[Dataset excerpts]

------------------------------------------------------------------------

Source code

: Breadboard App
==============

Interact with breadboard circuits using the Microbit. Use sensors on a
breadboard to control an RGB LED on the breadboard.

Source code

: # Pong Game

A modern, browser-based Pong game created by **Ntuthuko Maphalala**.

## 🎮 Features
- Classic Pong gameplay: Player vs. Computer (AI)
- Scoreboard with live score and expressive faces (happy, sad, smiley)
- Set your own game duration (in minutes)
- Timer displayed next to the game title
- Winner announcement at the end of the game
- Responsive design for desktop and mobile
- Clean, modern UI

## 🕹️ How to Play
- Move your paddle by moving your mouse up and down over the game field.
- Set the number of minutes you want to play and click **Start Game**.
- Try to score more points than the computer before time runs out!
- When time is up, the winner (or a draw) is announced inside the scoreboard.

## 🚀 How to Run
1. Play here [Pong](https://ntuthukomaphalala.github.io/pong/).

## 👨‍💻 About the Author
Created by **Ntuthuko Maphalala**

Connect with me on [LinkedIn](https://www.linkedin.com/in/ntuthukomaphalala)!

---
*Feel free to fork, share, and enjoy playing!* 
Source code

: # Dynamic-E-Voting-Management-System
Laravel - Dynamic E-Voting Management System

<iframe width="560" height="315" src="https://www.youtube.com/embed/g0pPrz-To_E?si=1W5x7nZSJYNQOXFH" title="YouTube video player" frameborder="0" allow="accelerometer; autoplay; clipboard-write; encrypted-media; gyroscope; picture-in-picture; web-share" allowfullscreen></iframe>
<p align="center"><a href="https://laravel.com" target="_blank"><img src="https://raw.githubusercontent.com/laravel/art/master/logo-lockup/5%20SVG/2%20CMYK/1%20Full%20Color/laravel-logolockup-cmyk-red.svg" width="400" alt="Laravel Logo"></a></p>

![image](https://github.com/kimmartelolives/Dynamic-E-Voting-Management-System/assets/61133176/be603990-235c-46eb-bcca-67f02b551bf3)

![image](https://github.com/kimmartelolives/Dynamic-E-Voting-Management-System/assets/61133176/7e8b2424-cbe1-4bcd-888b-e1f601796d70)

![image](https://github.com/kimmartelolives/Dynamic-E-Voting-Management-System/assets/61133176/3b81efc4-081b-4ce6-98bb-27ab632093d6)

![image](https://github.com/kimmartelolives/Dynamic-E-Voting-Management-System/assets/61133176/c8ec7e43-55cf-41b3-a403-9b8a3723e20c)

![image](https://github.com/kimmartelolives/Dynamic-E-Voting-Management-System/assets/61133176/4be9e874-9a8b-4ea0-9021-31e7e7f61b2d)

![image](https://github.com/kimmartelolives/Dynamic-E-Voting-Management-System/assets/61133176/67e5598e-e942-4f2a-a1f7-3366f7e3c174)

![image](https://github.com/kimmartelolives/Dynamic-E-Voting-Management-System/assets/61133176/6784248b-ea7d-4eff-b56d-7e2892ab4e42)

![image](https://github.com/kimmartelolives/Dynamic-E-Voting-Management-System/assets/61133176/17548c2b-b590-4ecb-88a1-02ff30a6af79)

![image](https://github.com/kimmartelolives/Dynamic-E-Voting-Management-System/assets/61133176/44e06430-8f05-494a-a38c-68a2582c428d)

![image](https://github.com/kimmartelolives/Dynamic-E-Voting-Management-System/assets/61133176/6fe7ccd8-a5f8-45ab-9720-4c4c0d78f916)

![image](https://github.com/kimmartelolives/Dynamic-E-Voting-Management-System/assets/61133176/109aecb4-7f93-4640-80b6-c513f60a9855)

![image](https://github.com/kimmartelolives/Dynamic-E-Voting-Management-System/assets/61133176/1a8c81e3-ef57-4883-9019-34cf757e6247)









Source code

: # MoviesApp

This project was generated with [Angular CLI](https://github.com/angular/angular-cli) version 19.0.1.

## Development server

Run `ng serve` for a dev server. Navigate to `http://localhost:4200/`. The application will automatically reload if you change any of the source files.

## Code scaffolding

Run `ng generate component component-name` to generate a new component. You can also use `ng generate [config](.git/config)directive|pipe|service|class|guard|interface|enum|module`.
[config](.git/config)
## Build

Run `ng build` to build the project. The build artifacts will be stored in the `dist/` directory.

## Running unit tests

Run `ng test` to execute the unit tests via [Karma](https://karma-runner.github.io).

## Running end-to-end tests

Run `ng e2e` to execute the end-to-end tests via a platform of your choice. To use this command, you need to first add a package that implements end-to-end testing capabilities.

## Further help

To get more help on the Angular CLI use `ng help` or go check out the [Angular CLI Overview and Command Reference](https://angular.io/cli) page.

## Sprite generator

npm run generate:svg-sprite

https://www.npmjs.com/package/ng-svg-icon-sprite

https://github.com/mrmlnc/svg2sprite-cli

------------------------------------------------------------------------

Show the lines of the records that contain the word "title".

- Timer displayed next to the game title
<iframe width="560" height="315" src="https://www.youtube.com/embed/g0pPrz-To_E?si=1W5x7nZSJYNQOXFH" title="YouTube video player" frameborder="0" allow="accelerometer; autoplay; clipboard-write; encrypted-media; gyroscope; picture-in-picture; web-share" allowfullscreen></iframe>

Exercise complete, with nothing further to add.